_Problem to work on_. Copy exactly, please, each line of the data below until the line that contains "Nous considérons d'abord" has been copied, beginning at the top.

_Dataset_.

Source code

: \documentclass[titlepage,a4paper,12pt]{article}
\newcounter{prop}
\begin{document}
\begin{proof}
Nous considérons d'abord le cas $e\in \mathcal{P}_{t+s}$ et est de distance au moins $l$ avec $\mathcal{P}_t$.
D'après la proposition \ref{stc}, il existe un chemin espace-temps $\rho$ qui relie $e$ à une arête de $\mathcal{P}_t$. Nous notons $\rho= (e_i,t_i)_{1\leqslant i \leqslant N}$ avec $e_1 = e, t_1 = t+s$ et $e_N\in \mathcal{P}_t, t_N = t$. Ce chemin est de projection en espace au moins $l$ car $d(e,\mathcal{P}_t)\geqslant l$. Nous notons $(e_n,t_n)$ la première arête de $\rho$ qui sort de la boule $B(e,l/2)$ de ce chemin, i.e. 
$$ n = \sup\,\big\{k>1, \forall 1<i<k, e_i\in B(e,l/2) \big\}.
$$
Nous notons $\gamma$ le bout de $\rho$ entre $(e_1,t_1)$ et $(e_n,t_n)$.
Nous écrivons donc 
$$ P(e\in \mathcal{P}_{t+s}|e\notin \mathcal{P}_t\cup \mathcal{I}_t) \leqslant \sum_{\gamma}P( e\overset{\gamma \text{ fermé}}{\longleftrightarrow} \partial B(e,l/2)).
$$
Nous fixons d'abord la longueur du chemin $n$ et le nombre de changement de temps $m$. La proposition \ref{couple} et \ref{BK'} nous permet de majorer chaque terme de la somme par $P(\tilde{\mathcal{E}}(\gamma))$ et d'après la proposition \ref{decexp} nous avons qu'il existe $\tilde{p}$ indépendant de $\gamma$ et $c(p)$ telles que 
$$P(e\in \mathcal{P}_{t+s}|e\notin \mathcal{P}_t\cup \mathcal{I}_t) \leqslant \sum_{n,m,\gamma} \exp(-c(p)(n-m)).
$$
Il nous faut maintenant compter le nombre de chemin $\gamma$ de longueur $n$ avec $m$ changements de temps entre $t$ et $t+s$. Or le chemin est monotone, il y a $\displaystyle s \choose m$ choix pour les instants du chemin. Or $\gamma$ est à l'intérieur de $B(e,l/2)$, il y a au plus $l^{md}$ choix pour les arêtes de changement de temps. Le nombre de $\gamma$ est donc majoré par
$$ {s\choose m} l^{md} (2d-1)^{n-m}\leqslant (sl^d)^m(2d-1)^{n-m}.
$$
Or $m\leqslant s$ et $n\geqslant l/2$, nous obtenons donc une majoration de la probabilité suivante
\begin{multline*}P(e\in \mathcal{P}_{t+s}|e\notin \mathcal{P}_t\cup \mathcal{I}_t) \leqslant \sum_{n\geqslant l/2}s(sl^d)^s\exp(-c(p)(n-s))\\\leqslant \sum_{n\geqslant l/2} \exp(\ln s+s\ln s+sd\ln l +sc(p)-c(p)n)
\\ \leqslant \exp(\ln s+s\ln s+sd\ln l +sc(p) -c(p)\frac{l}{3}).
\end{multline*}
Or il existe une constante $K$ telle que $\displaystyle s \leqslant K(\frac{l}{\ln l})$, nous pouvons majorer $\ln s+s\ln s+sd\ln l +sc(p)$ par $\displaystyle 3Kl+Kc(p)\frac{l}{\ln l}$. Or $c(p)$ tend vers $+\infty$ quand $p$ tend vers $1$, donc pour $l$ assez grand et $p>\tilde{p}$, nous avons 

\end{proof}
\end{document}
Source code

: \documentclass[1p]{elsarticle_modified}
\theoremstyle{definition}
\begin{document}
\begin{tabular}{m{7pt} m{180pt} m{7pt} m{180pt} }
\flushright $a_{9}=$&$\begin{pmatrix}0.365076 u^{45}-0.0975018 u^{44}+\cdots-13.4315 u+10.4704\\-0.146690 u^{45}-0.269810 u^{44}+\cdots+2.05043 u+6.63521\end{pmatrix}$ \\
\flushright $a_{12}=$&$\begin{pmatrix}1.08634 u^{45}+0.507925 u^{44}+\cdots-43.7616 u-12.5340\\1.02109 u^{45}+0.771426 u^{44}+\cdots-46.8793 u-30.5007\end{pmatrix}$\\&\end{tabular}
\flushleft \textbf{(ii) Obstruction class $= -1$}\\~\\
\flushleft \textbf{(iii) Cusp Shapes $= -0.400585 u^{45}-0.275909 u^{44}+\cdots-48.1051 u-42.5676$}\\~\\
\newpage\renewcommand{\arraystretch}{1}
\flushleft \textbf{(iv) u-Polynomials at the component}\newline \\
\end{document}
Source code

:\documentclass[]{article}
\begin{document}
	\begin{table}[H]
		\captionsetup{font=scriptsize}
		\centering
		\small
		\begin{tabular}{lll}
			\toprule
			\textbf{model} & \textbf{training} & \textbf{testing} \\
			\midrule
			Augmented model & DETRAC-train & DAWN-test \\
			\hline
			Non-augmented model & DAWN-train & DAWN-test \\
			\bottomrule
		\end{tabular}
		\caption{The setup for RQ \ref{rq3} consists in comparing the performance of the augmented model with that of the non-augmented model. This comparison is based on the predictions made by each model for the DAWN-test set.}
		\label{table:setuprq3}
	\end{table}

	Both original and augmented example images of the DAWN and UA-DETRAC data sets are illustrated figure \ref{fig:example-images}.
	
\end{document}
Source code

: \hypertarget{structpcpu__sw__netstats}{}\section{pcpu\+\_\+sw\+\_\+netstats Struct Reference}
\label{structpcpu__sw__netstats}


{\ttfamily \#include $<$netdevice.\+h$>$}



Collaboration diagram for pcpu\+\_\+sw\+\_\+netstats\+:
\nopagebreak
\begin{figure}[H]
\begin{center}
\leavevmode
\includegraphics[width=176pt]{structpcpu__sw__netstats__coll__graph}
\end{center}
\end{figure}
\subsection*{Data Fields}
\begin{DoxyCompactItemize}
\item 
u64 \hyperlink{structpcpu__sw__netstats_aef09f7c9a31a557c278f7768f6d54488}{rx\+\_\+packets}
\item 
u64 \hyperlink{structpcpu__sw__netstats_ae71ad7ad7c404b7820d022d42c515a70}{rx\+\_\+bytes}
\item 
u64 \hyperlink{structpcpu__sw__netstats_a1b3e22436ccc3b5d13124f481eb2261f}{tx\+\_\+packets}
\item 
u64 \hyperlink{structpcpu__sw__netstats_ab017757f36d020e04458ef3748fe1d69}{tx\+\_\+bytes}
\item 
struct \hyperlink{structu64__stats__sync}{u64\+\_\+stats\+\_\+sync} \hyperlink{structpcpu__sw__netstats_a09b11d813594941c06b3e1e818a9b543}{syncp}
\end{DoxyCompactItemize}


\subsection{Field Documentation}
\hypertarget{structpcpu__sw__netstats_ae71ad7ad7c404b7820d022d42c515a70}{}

_Written solution_.
Source code

: \documentclass[titlepage,a4paper,12pt]{article}
\newcounter{prop}
\begin{document}
\begin{proof}
Nous considérons d'abord le cas $e\in \mathcal{P}_{t+s}$ et est de distance au moins $l$ avec $\mathcal{P}_t$.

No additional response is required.